Q. Any particular memory of Shashi Kapoor that you hold very dear to your heart?
Shyam Benegal: I don’t know if this qualifies as a memory but I do always think of him as the best producer I have had the good fortune to work with. He had this uncanny ability to perceive things from the eyes of the director and so, he always understood the director’s needs. How rare that is, I can’t begin to tell. He was so good at anticipating my needs as a director that he would jokingly say, “I think I am the best producer-manager in the world.”
And, it didn’t end at anticipating needs, he went all out to fulfil them and for that I will always be grateful to him.
And as I talk about his incomparable virtues, I have to add that he was a thorough gentleman. How he valued other people’s time is something worth learning from him. In fact, as an actor when he was working with others, he would always reach the location on or before time. That’s the kind of man we are talking about.
Shashi Kapoor, The Father
Q. You had the golden opportunity of being able to share screen space with your father in Vijeta, which he also produced.
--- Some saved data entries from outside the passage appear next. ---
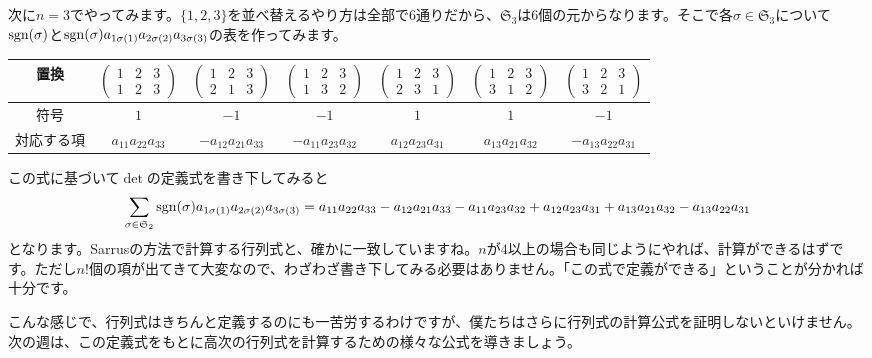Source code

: 次に$n = 3$でやってみます。$\{1, 2, 3\}$を並べ替えるやり方は全部で$6$通りだから、$\mathfrak{S}_3$は$6$個の元からなります。そこで各$\sigma \in \mathfrak{S}_3$について$\operatorname{sgn}(\sigma)$と$\operatorname{sgn}(\sigma) a_{1\sigma(1)} a_{2\sigma(2)} a_{3\sigma(3)}$の表を作ってみます。
\begin{table}[h!tbp]
\centering
\begin{tabular}{c||cccccc} \hline
置換 &
$\begin{pmatrix}
1 & 2 & 3 \\
1 & 2 & 3
\end{pmatrix}$ & 
$\begin{pmatrix}
1 & 2 & 3 \\
2 & 1 & 3
\end{pmatrix}$ & 
$\begin{pmatrix}
1 & 2 & 3 \\
1 & 3 & 2
\end{pmatrix}$ & 
$\begin{pmatrix}
1 & 2 & 3 \\
2 & 3 & 1
\end{pmatrix}$ & 
$\begin{pmatrix}
1 & 2 & 3 \\
3 & 1 & 2
\end{pmatrix}$ & 
$\begin{pmatrix}
1 & 2 & 3 \\
3 & 2 & 1
\end{pmatrix}$ \\ \hline
符号 & $1$ & $-1$ & $-1$ & $1$ & $1$ & $-1$ \\ \hline
対応する項 & $a_{11} a_{22} a_{33}$ & $-a_{12} a_{21} a_{33}$ & $-a_{11} a_{23} a_{32}$ & $a_{12} a_{23} a_{31}$ & $a_{13} a_{21} a_{32}$ & $-a_{13} a_{22} a_{31}$ \\ \hline
\end{tabular}
\end{table}

この式に基づいて$\det$の定義式を書き下してみると
\[
\sum_{\sigma \in \mathfrak{S}_2} \operatorname{sgn}(\sigma) a_{1 \sigma(1)} a_{2 \sigma(2)} a_{3 \sigma(3)}
= a_{11} a_{22} a_{33} - a_{12} a_{21} a_{33} - a_{11} a_{23} a_{32} + a_{12} a_{23} a_{31} + a_{13} a_{21} a_{32} - a_{13} a_{22} a_{31}
\]
となります。Sarrusの方法で計算する行列式と、確かに一致していますね。$n$が$4$以上の場合も同じようにやれば、計算ができるはずです。ただし$n!$個の項が出てきて大変なので、わざわざ書き下してみる必要はありません。「この式で定義ができる」ということが分かれば十分です。

こんな感じで、行列式はきちんと定義するのにも一苦労するわけですが、僕たちはさらに行列式の計算公式を証明しないといけません。次の週は、この定義式をもとに高次の行列式を計算するための様々な公式を導きましょう。

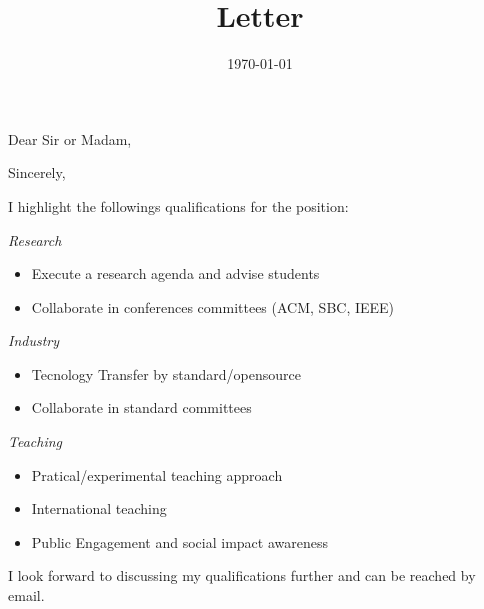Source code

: \documentclass[10pt,a4paper,sans,colorlinks]{moderncv}
\title{Letter}
\begin{document}
\hfHyperrefSetupBlueLinks

\recipient{\ }{}
\opening{Dear Sir or Madam,}
\date{\today}
\closing{Sincerely,}

\makelettertitle

\justify



I highlight the followings qualifications for the position:

\textit{Research}
  \begin{itemize}[mynosep]
    \item Execute a research agenda and advise students
    \item Collaborate in conferences committees (ACM, SBC, IEEE)
  \end{itemize}

\textit{Industry}
  \begin{itemize}[mynosep]
    \item Tecnology Transfer by standard/opensource
    \item Collaborate in standard committees
  \end{itemize}

\textit{Teaching}
  \begin{itemize}[mynosep]
    \item Pratical/experimental teaching approach
    \item International teaching
    \item Public Engagement and social impact awareness
  \end{itemize}

I look forward to discussing my qualifications further and can be reached by email.

\makeletterclosing
\end{document}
Tell us about your experience.
Kunal Kapoor: I can’t help but say that he was a thorough professional. Also, because he had always worked with his own brothers, so it wasn’t an entirely new concept for him. I was undoubtedly a little nervous initially, but he made me ease into it. He made me very comfortable and soon I knew he was another co-actor who I needed to give my best with.
Q. It’s only obvious that the films he chose to do as an actor were in stark contrast with those he chose to produce. Would you be able to tell us more about what brought about this difference in choice?
Kunal Kapoor: See, the commercial cinema that he was a part of as an actor was the work he was fulfilling for another director or producer. That wasn’t his own idea of cinema yet he was helping others accomplish their goals. As a producer though, he planned films that he truly wanted to make. That was the kind of filmmaking that he believed in and he never gave up on it.
Q. Can you share one cherished professional and personal memory of your dad, Shashi Kapoor?
Kunal Kapoor: You know, one of my earliest recollections of his movies is that of Jab Jab Phool Khile. It was shot in Kashmir and I was a kid then, who was enjoying holidays.
I particularly remember that it was my fifth birthday and so my family decided to spend my special day with my father in Kashmir. The location was so beautiful that I distinctly remember it till date. But to see the movie on screen, having seen all of it in person was such an amazing experience. I absolutely loved it.
On the personal front, picking one out is just so challenging because he is the closest family that one can have. But, I do remember how he never worked on Sundays. It was our family day and we would always sit down to have breakfast together. No matter how late he’d returned from work the previous night, he made no exception when it came to us spending time together on that breakfast table.